Historically, the ISA World Junior Surfing Championship has served as a glimpse into the future stars of the sport. Past ISA World Junior Champions include the 2014 WSL Champion Gabriel Medina (BRA, 2010), Tatiana Weston-Webb (HAW, 2014, 2013), Filipe Toledo (BRA, 2011), Tyler Wright (AUS, 2010, 2009), Alejo Muniz (BRA, 2008), Laura Enever (AUS, 2008), Sally Fitzgibbons (AUS, 2007), Julian Wilson (AUS, 2006), Owen Wright (AUS, 2006), Stephanie Gilmore (AUS, 2005, 2004), Matt Wilkinson (AUS, 2004), Jordy Smith (RSA, 2003) and Leonardo Fioravanti (ITA, 2015).

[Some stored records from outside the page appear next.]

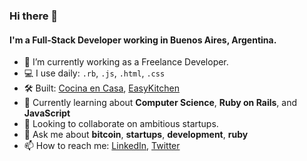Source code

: ### Hi there 👋

#### I'm a Full-Stack Developer working in Buenos Aires, Argentina.


- 🔭 I’m currently working as a Freelance Developer.
- 💻 I use daily: `.rb`, `.js`, `.html`, `.css`
- 🛠 Built: [Cocina en Casa](https://cocinaencasa.com.ar), [EasyKitchen](https://easy-kitchen-app.herokuapp.com/)
- 🌱 Currently learning about **Computer Science**, **Ruby on Rails**, and **JavaScript**
- 🤟 Looking to collaborate on ambitious startups.
- 💬 Ask me about **bitcoin**, **startups**, **development**, **ruby**
- 📫 How to reach me: [LinkedIn](https://www.linkedin.com/in/santillapur/), [Twitter](https://twitter.com/SantiagoLlapur)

ISA World Junior Surfing Championship Team Gold Medalists
| Year | Gold Medal Country | Event location |
|---|---|---|
| 2017 | USA | Hyuga, Japan |
| 2016 | France | Azores, Portugal |
| 2015 | USA | Oceanside, California, US |
| 2014 | Hawaii | Salinas, Ecuador |
| 2013 | Australia | Playa Jiquiliste, Nicaragua |
| 2012 | Hawaii | Playa Venao, Panama |

=== ISA World Adaptive Surfing Championship ===
The ISA World Adaptive Surfing Championship was created to give surfers with physical challenges an opportunity to compete and display their talents in a Paralympic-style, world-class competition.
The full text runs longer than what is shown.